Wait, 600s is 10min, not 5min. So, it's 60 attempts per 1h, not 120. 600s would work too.

marmarek avatar Jul 16 '25 23:07 marmarek

FWIW I loaded the 600s version now. It passed this round of CI tests, but there weren't many failures this time.

marmarek avatar Jul 17 '25 12:07 marmarek

https://github.com/linuxboot/heads/issues/1988#issuecomment-3079250158 comment wrongly converted 600s for 5m. 600s is 10 minutes.

Let's revisit now hidden comment:

 tpm2 dictionarylockout -Q --setup-parameters \ 
 	--max-tries=10 \ 
 	--recovery-time=600 \ 
 	--lockout-recovery-time=0 \ 
        --auth="session:$ENC_SESSION_FILE" >/dev/null 2>&1 || LOG "Unable to set dictionary lockout parameters" 

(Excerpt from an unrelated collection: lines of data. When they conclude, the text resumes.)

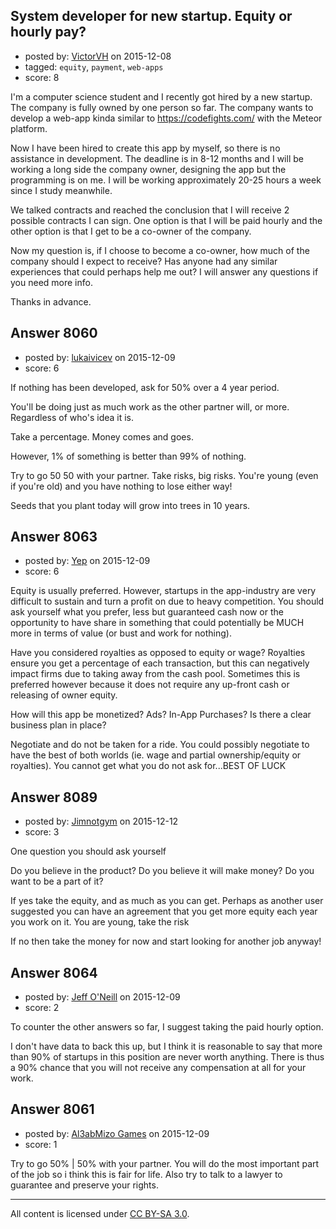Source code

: ## System developer for new startup. Equity or hourly pay?

- posted by: [VictorVH](https://stackexchange.com/users/3442962/victorvh) on 2015-12-08
- tagged: `equity`, `payment`, `web-apps`
- score: 8

I'm a computer science student and I recently got hired by a new startup. The company is fully owned by one person so far. The company wants to develop a web-app kinda similar to https://codefights.com/ with the Meteor platform.

Now I have been hired to create this app by myself, so there is no assistance in development. The deadline is in 8-12 months and I will be working a long side the company owner, designing the app but the programming is on me. I will be working approximately 20-25 hours a week since I study meanwhile. 

We talked contracts and reached the conclusion that I will receive 2 possible contracts I can sign. One option is that I will be paid hourly and the other option is that I get to be a co-owner of the company. 

Now my question is, if I choose to become a co-owner, how much of the company should I expect to receive? Has anyone had any similar experiences that could perhaps help me out? I will answer any questions if you need more info.

Thanks in advance.


## Answer 8060

- posted by: [lukaivicev](https://stackexchange.com/users/5245413/lukaivicev) on 2015-12-09
- score: 6

If nothing has been developed, ask for 50% over a 4 year period. 

You'll be doing just as much work as the other partner will, or more. Regardless of who's idea it is. 

Take a percentage. Money comes and goes. 

However, 1% of something is better than 99% of nothing. 

Try to go 50 50 with your partner. Take risks, big risks. You're young (even if you're old) and you have nothing to lose either way! 

Seeds that you plant today will grow into trees in 10 years. 


## Answer 8063

- posted by: [Yep](https://stackexchange.com/users/7442728/yep) on 2015-12-09
- score: 6

Equity is usually preferred. However, startups in the app-industry are very difficult to sustain and turn a profit on due to heavy competition. You should ask yourself what you prefer, less but guaranteed cash now or the opportunity to have share in something that could potentially be MUCH more in terms of value (or bust and work for nothing). 

Have you considered royalties as opposed to equity or wage? Royalties ensure you get a percentage of each transaction, but this can negatively impact firms due to taking away from the cash pool. Sometimes this is preferred however because it does not require any up-front cash or releasing of owner equity. 

How will this app be monetized? Ads? In-App Purchases? Is there a clear business plan in place?  

Negotiate and do not be taken for a ride. You could possibly negotiate to have the best of both worlds (ie. wage and partial ownership/equity or royalties). You cannot get what you do not ask for...BEST OF LUCK


## Answer 8089

- posted by: [Jimnotgym](https://stackexchange.com/users/7461839/jimnotgym) on 2015-12-12
- score: 3

One question you should ask yourself

Do you believe in the product? Do you believe it will make money? Do you want to be a part of it?

If yes take the equity, and as much as you can get. Perhaps as another user suggested you can have an agreement that you get more equity each year you work on it. You are young, take the risk

If no then take the money for now and start looking for another job anyway!


## Answer 8064

- posted by: [Jeff O'Neill](https://stackexchange.com/users/46273/jeff-o-neill) on 2015-12-09
- score: 2

To counter the other answers so far, I suggest taking the paid hourly option.

I don't have data to back this up, but I think it is reasonable to say that more than 90% of startups in this position are never worth anything.  There is thus a 90% chance that you will not receive any compensation at all for your work.



## Answer 8061

- posted by: [Al3abMizo Games](https://stackexchange.com/users/1601277/al3abmizo-games) on 2015-12-09
- score: 1

Try to go 50% | 50% with your partner. You will do the most important part of the job so i think this is fair for life. Also try to talk to a lawyer to guarantee and preserve your rights.



---

All content is licensed under [CC BY-SA 3.0](https://creativecommons.org/licenses/by-sa/3.0/).
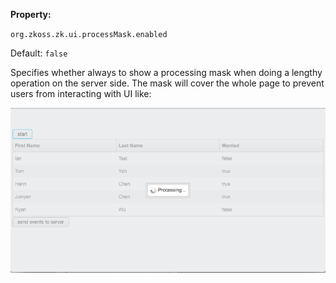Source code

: **Property:**

`org.zkoss.zk.ui.processMask.enabled`

Default:  `false`

Specifies whether always to show a processing mask when doing a lengthy
operation on the server side. The mask will cover the whole page to
prevent users from interacting with UI like:

![](images/processing-mask-enabled.png)
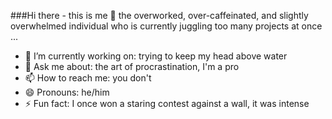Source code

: ###Hi there - this is me 👋 the overworked, over-caffeinated, and slightly overwhelmed individual who is currently juggling too many projects at once ...

- 🔭 I’m currently working on: trying to keep my head above water
- 💬 Ask me about: the art of procrastination, I'm a pro
- 📫 How to reach me: you don't 
- 😄 Pronouns: he/him 
- ⚡ Fun fact: I once won a staring contest against a wall, it was intense

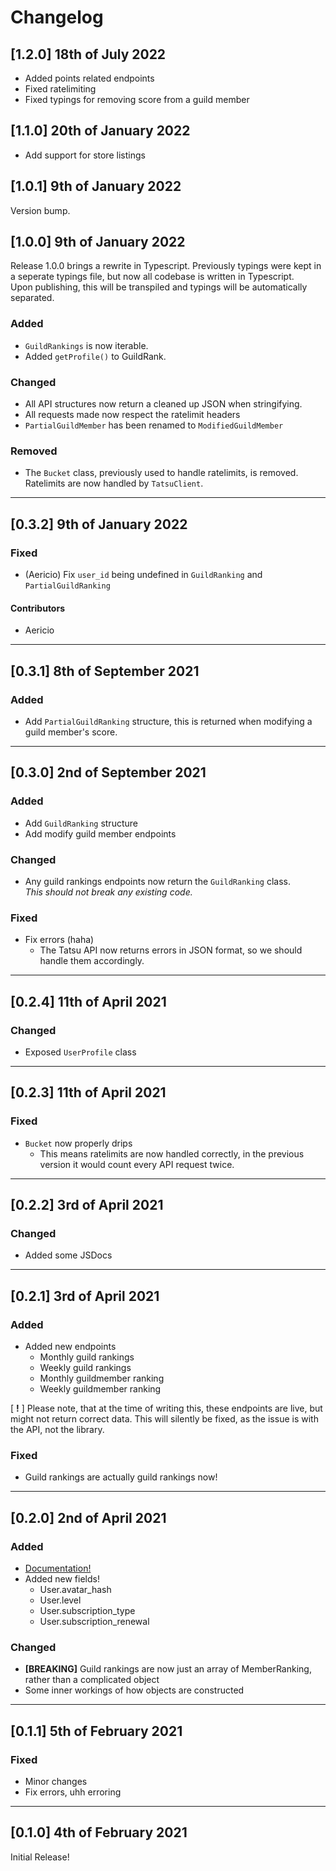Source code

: # Changelog

## [1.2.0] 18th of July 2022
 - Added points related endpoints
 - Fixed ratelimiting
 - Fixed typings for removing score from a guild member

## [1.1.0] 20th of January 2022
 - Add support for store listings

## [1.0.1] 9th of January 2022
Version bump.

## [1.0.0] 9th of January 2022

Release 1.0.0 brings a rewrite in Typescript. Previously typings were kept in a seperate typings file, but now all codebase is written in Typescript.  
Upon publishing, this will be transpiled and typings will be automatically separated.

### Added

- `GuildRankings` is now iterable.
- Added `getProfile()` to GuildRank.

### Changed

- All API structures now return a cleaned up JSON when stringifying.
- All requests made now respect the ratelimit headers
- `PartialGuildMember` has been renamed to `ModifiedGuildMember`

### Removed

- The `Bucket` class, previously used to handle ratelimits, is removed.  
   Ratelimits are now handled by `TatsuClient`.

---

## [0.3.2] 9th of January 2022

### Fixed

- (Aericio) Fix `user_id` being undefined in `GuildRanking` and `PartialGuildRanking`

#### Contributors

- Aericio

---

## [0.3.1] 8th of September 2021

### Added

- Add `PartialGuildRanking` structure, this is returned when modifying a guild member's score.

---

## [0.3.0] 2nd of September 2021

### Added

- Add `GuildRanking` structure
- Add modify guild member endpoints

### Changed

- Any guild rankings endpoints now return the `GuildRanking` class.  
   _This should not break any existing code._

### Fixed

- Fix errors (haha)
  - The Tatsu API now returns errors in JSON format, so we should handle them accordingly.

---

## [0.2.4] 11th of April 2021

### Changed

- Exposed `UserProfile` class

---

## [0.2.3] 11th of April 2021

### Fixed

- `Bucket` now properly drips
  - This means ratelimits are now handled correctly, in the previous version it would count every API request twice.

---

## [0.2.2] 3rd of April 2021

### Changed

- Added some JSDocs

---

## [0.2.1] 3rd of April 2021

### Added

- Added new endpoints
  - Monthly guild rankings
  - Weekly guild rankings
  - Monthly guildmember ranking
  - Weekly guildmember ranking

[ **!** ] Please note, that at the time of writing this, these endpoints are live, but might not return correct data. This will silently be fixed, as the issue is with the API, not the library.

### Fixed

- Guild rankings are actually guild rankings now!

---

## [0.2.0] 2nd of April 2021

### Added

- [Documentation!](https://docs.theevilsocks.com/tatsu/)
- Added new fields!
  - User.avatar_hash
  - User.level
  - User.subscription_type
  - User.subscription_renewal

### Changed

- **[BREAKING]** Guild rankings are now just an array of MemberRanking, rather than a complicated object
- Some inner workings of how objects are constructed

---

## [0.1.1] 5th of February 2021

### Fixed

- Minor changes
- Fix errors, uhh erroring

---

## [0.1.0] 4th of February 2021

Initial Release!
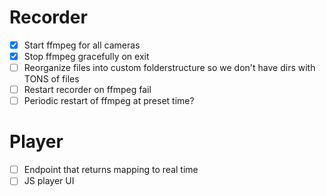 # Recorder
- [X] Start ffmpeg for all cameras
- [X] Stop ffmpeg gracefully on exit
- [ ] Reorganize files into custom folderstructure so we don't have dirs with TONS of files
- [ ] Restart recorder on ffmpeg fail
- [ ] Periodic restart of ffmpeg at preset time?

# Player
- [ ] Endpoint that returns mapping to real time
- [ ] JS player UI

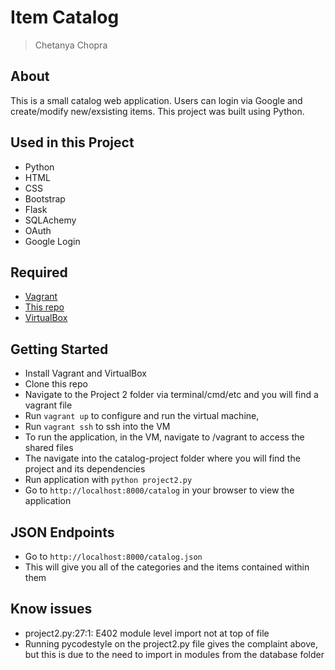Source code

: # Item Catalog

> Chetanya Chopra

## About

This is a small catalog web application. Users can login via Google and create/modify new/exsisting items. This project was built using Python. 

## Used in this Project
- Python
- HTML
- CSS
- Bootstrap
- Flask
- SQLAchemy
- OAuth
- Google Login

## Required 
- [Vagrant](https://www.vagrantup.com/)
- [This repo](https://github.com/chetchop/Catalog-Project)
- [VirtualBox](https://www.virtualbox.org/wiki/Downloads)

## Getting Started

- Install Vagrant and VirtualBox
- Clone this repo 
- Navigate to the Project 2 folder via terminal/cmd/etc and you will find a vagrant file
- Run `vagrant up` to configure and run the virtual machine, 
- Run `vagrant ssh` to ssh into the VM
- To run the application, in the VM, navigate to /vagrant to access the shared files
- The navigate into the catalog-project folder where you will find the project and its dependencies
- Run application with `python project2.py`
- Go to `http://localhost:8000/catalog` in your browser to view the application

## JSON Endpoints

- Go to `http://localhost:8000/catalog.json`
- This will give you all of the categories and the items contained within them

## Know issues

- project2.py:27:1: E402 module level import not at top of file
- Running pycodestyle on the project2.py file gives the complaint above, but this is due to the need to import in modules from the database folder

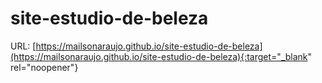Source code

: # site-estudio-de-beleza
URL: [https://mailsonaraujo.github.io/site-estudio-de-beleza](https://mailsonaraujo.github.io/site-estudio-de-beleza){:target="_blank" rel="noopener"}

Attacker could attempt 3x3 + 1 (10) attempts before locking out in 12 minutes? Or be limited to trying max 15 passphrases in roughly let's say 20 minutes if recovery time was switched from 3600s (1h) to 600s (5m). @marmarek thoughts?

So if we changed 3600s (1h) to 600s (5m):

* 9 attempts (3 reboots of 3 attempts) won't trigger TPM DA lockout under 5 minutes.

* 10 attempts (4 reboots of 3 attempts) might trigger TPM DA lockout under 5 minutes for an attacker but not really a normal user (5 minutes is kinda short and needs to be done in a sprint to happen)

* After 5 minutes, the first 3 bad attempts will begin to age out. We can consider that at the 6th minute passing to 7th minute, the first 3 counters will age out, bringing the counter to 3.

* Etc.

QA CI/CD testing with forced power off with 600s: this is a lot of bad TPM DUK (unless this is tested, which consumes those fast vs reboots?) I think 600s (5m) would be good.

--

@marmarek note that for PR to be used in OpenQA (deployed on platform), this will need to land in a downstream release even if merged in a PR, and comply with QubesOS certification restrictions for the number of releases permitted in a year (it was 1y freeze for the PrivacyBeast back then. I hope this changed).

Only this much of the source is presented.